Los  sistemas de ayuda a la conducción (ADAS) han sido noticia en el Smart City Expo World Congress celebrado este mes de noviembre. La Dirección General de Tráfico y el Ayuntamiento de Barcelona han anunciado en el Smart City Expo World Congress que firmarán un convenio que tiene como objetivo crear un marco estable de colaboración para desarrollar e implementar una metodología aplicable al resto de ciudades españolas y europeas para la reducción drástica de la siniestralidad en entornos urbanos, a partir de la Estrategia Marco de Movilidad Urbana Sostenible (EMMUS).

 Con este convenio las dos instituciones se comprometen a implementar conjuntamente las medidas necesarias para reducir la cifra de muertos y heridos graves en la ciudad de Barcelona durante el periodo 2018-2022, con el objetivo final de disminuir en un 50% este número en el periodo comprendido entre 2010 y 2020.
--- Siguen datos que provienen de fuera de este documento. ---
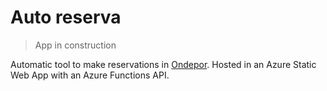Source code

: # Auto reserva

> App in construction

Automatic tool to make reservations in [Ondepor](https://www.ondepor.com/).
Hosted in an Azure Static Web App with an Azure Functions API.
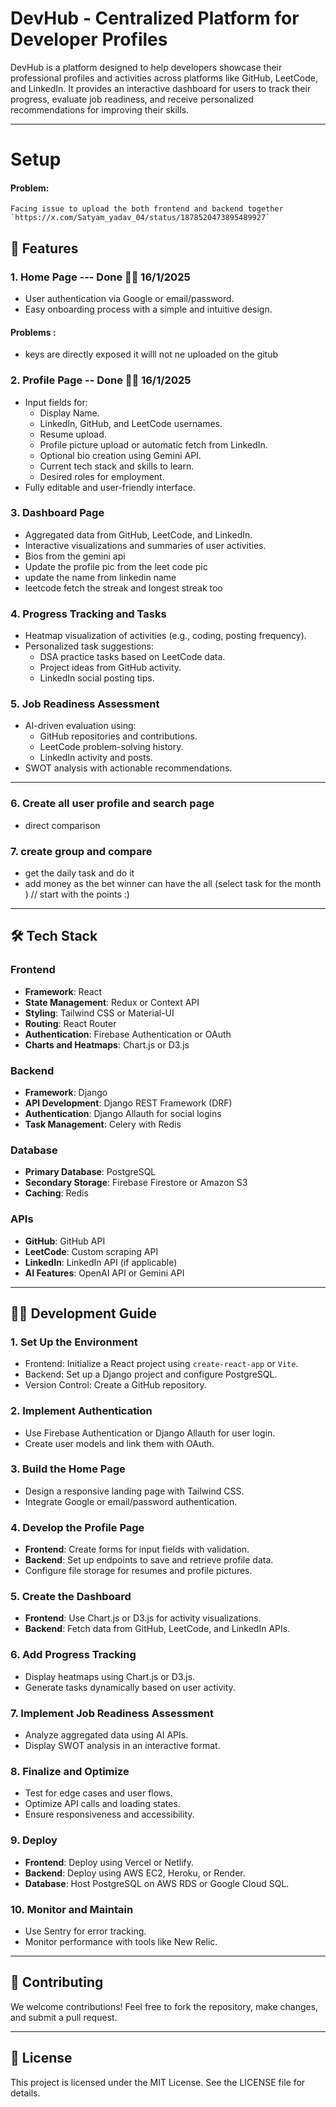 # DevHub - Centralized Platform for Developer Profiles

DevHub is a platform designed to help developers showcase their professional profiles and activities across platforms like GitHub, LeetCode, and LinkedIn. It provides an interactive dashboard for users to track their progress, evaluate job readiness, and receive personalized recommendations for improving their skills.

---

# Setup 
#### Problem: 
    Facing issue to upload the both frontend and backend together 
    `https://x.com/Satyam_yadav_04/status/1878520473895489927`


## 🚀 Features

### 1. Home Page  --- Done 👍🏻 16/1/2025 
- User authentication via Google or email/password.  
- Easy onboarding process with a simple and intuitive design.

#### Problems :
   - keys are directly exposed it willl not ne uploaded on the gitub

### 2. Profile Page   -- Done 👍🏻 16/1/2025
- Input fields for:
  - Display Name.
  - LinkedIn, GitHub, and LeetCode usernames.
  - Resume upload.
  - Profile picture upload or automatic fetch from LinkedIn.
  - Optional bio creation using Gemini API.
  - Current tech stack and skills to learn.
  - Desired roles for employment.
- Fully editable and user-friendly interface.



### 3. Dashboard Page
- Aggregated data from GitHub, LeetCode, and LinkedIn.
- Interactive visualizations and summaries of user activities.
- Bios from the gemini api
- Update the profile pic from the leet code pic
- update the name from linkedin name
- leetcode fetch the streak and longest streak too
  

### 4. Progress Tracking and Tasks
- Heatmap visualization of activities (e.g., coding, posting frequency).
- Personalized task suggestions:
  - DSA practice tasks based on LeetCode data.
  - Project ideas from GitHub activity.
  - LinkedIn social posting tips.

### 5. Job Readiness Assessment
- AI-driven evaluation using:
  - GitHub repositories and contributions.
  - LeetCode problem-solving history.
  - LinkedIn activity and posts.
- SWOT analysis with actionable recommendations.

--------

### 6. Create all user profile and search page
- direct comparison

### 7. create group and compare 
- get the daily task and do it 
- add money as the bet winner can have the all  (select task for the month ) // start with the points :)

---

## 🛠️ Tech Stack

### Frontend
- **Framework**: React
- **State Management**: Redux or Context API
- **Styling**: Tailwind CSS or Material-UI
- **Routing**: React Router
- **Authentication**: Firebase Authentication or OAuth
- **Charts and Heatmaps**: Chart.js or D3.js

### Backend
- **Framework**: Django
- **API Development**: Django REST Framework (DRF)
- **Authentication**: Django Allauth for social logins
- **Task Management**: Celery with Redis

### Database
- **Primary Database**: PostgreSQL
- **Secondary Storage**: Firebase Firestore or Amazon S3
- **Caching**: Redis

### APIs
- **GitHub**: GitHub API
- **LeetCode**: Custom scraping API
- **LinkedIn**: LinkedIn API (if applicable)
- **AI Features**: OpenAI API or Gemini API

---

## 🧑‍💻 Development Guide

### 1. Set Up the Environment
- Frontend: Initialize a React project using `create-react-app` or `Vite`.
- Backend: Set up a Django project and configure PostgreSQL.
- Version Control: Create a GitHub repository.

### 2. Implement Authentication
- Use Firebase Authentication or Django Allauth for user login.
- Create user models and link them with OAuth.

### 3. Build the Home Page
- Design a responsive landing page with Tailwind CSS.
- Integrate Google or email/password authentication.

### 4. Develop the Profile Page
- **Frontend**: Create forms for input fields with validation.
- **Backend**: Set up endpoints to save and retrieve profile data.
- Configure file storage for resumes and profile pictures.

### 5. Create the Dashboard
- **Frontend**: Use Chart.js or D3.js for activity visualizations.
- **Backend**: Fetch data from GitHub, LeetCode, and LinkedIn APIs.

### 6. Add Progress Tracking
- Display heatmaps using Chart.js or D3.js.
- Generate tasks dynamically based on user activity.

### 7. Implement Job Readiness Assessment
- Analyze aggregated data using AI APIs.
- Display SWOT analysis in an interactive format.

### 8. Finalize and Optimize
- Test for edge cases and user flows.
- Optimize API calls and loading states.
- Ensure responsiveness and accessibility.

### 9. Deploy
- **Frontend**: Deploy using Vercel or Netlify.
- **Backend**: Deploy using AWS EC2, Heroku, or Render.
- **Database**: Host PostgreSQL on AWS RDS or Google Cloud SQL.

### 10. Monitor and Maintain
- Use Sentry for error tracking.
- Monitor performance with tools like New Relic.

---

## 🌟 Contributing
We welcome contributions! Feel free to fork the repository, make changes, and submit a pull request.

---

## 📄 License
This project is licensed under the MIT License. See the LICENSE file for details.
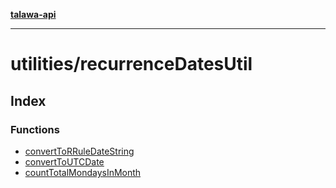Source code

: [**talawa-api**](../../README.md)

***

# utilities/recurrenceDatesUtil

## Index

### Functions

- [convertToRRuleDateString](functions/convertToRRuleDateString.md)
- [convertToUTCDate](functions/convertToUTCDate.md)
- [countTotalMondaysInMonth](functions/countTotalMondaysInMonth.md)

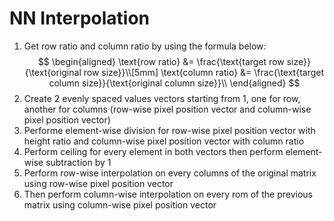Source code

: # NN Interpolation
1. Get row ratio and column ratio by using the formula below:
$$
\begin{aligned}
    \text{row ratio} &= \frac{\text{target row size}}{\text{original row size}}\\[5mm]
    \text{column ratio} &= \frac{\text{target column size}}{\text{original column size}}\\
\end{aligned}
$$
2. Create 2 evenly spaced values vectors starting from 1, one for row, another for columns (row-wise pixel position vector and column-wise pixel position vector)
3. Performe element-wise division for row-wise pixel position vector with height ratio and column-wise pixel position vector with column ratio
4. Perform ceiling for every element in both vectors then perform element-wise subtraction by 1
5. Perform row-wise interpolation on every columns of the original matrix using row-wise pixel position vector
6. Then perform column-wise interpolation on every rom of the previous matrix using column-wise pixel position vector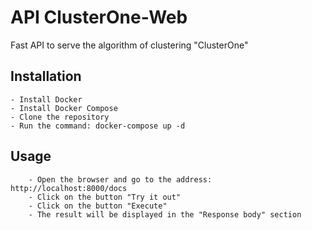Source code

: # API ClusterOne-Web

Fast API to serve the algorithm of clustering "ClusterOne"

## Installation

    - Install Docker
    - Install Docker Compose
    - Clone the repository
    - Run the command: docker-compose up -d

## Usage

        - Open the browser and go to the address: http://localhost:8000/docs
        - Click on the button "Try it out"
        - Click on the button "Execute"
        - The result will be displayed in the "Response body" section
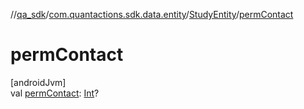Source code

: //[qa_sdk](../../../index.md)/[com.quantactions.sdk.data.entity](../index.md)/[StudyEntity](index.md)/[permContact](perm-contact.md)

# permContact

[androidJvm]\
val [permContact](perm-contact.md): [Int](https://kotlinlang.org/api/latest/jvm/stdlib/kotlin/-int/index.html)?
Los ejes principales del convenio son:

  • El incentivo de sistemas de ayuda a la conducción (ADAS) como paso previo al desarrollo de un ecosistema adecuado para la circulación de vehículos autónomos.
  • Una gestión de la movilidad basada en la conectividad, comunicando cualquier incidencia en tiempo real a los usuarios para prevenir accidentes y evitar congestiones de tráfico.
  • El desarrollo de medidas que impulsen el uso del vehículo compartido de cero emisiones, como complemento del transporte público.
  • La adaptación a las ciudades, a las necesidades de los colectivos vulnerables (personas mayores, niños…) a partir de la tecnología.
  • Impulsar que cualquier vehículo garantice la seguridad del usuario reduciendo la contaminación y potenciando la alta ocupación.
  • La promoción de vehículos no motorizados.

Barcelona se convertirá así en ciudad pionera en la implantación de flotas con vehículos más seguros a gran escala que incorporen sistemas Inteligentes de ayuda a la conducción, con la finalidad de reducir la siniestralidad viaria y avanzar en la investigación y las mejoras en relación con el vehículo autónomo. Estos sistemas están dirigidos a proteger a los usuarios vulnerables a través de las últimas tecnologías en conducción conectada y automatizada, y a la vez, permiten la utilización de los datos que recogen para incrementar la seguridad viaria.

Esta iniciativa permitirá:

  • Proteger al usuario vulnerable (peatones, ciclistas, motoristas)
  • Digitalizar los puntos de riesgo en la infraestructura de Barcelona, recogiendo datos que permitan intervenir para hacer la ciudad más segura.
  • Avanzar en la investigación para la circulación de vehículos autónomos en el futuro, creando un mapa de alta definición de la ciudad y evolucionando en los estudios de impacto en la seguridad vial.

Para supervisar este proyecto el Ayuntamiento de Barcelona creará una oficina técnica que permitirá establecer los procesos de instalación de los dispositivos de ayuda a la conducción a los 5.000 vehículos escogidos; colaborar en la gestión de las incidencias durante el proceso; hacer un seguimiento periódico del mismo; documentar los resultados de explotación de los datos; recomendar acciones de mejora basados en las conclusiones de los comportamientos de los vehículos sensorizados; y dar apoyo a los equipos de las dos instituciones en la resolución de problemas generados a lo largo del proyecto.

Las nuevas tecnologías, a partir de las funciones de conducción automatizada y asistencia a la conducción, permiten disminuir exponencialmente los errores humanos mediante sistemas avanzados de control de velocidad, frenado de emergencia autónomo y dispositivos de visión artificial. De esta forma se pone al servició de la seguridad viaria los sistemas ADAS y la conectividad de acuerdo con el objetivo de visión Zero.

Mediante la cooperación entre administraciones y el sector privado se quiere disminuir la cifra de accidentes en zonas urbanas, utilizando la innovación tecnológica aplicada a vehículos y sobre las infraestructuras. En esta línea el Ayuntamiento de Barcelona estudiará medidas de discriminación positiva para estos vehículos que incorporen sistemas activos de ayuda al conductor para la reducción de la siniestralidad.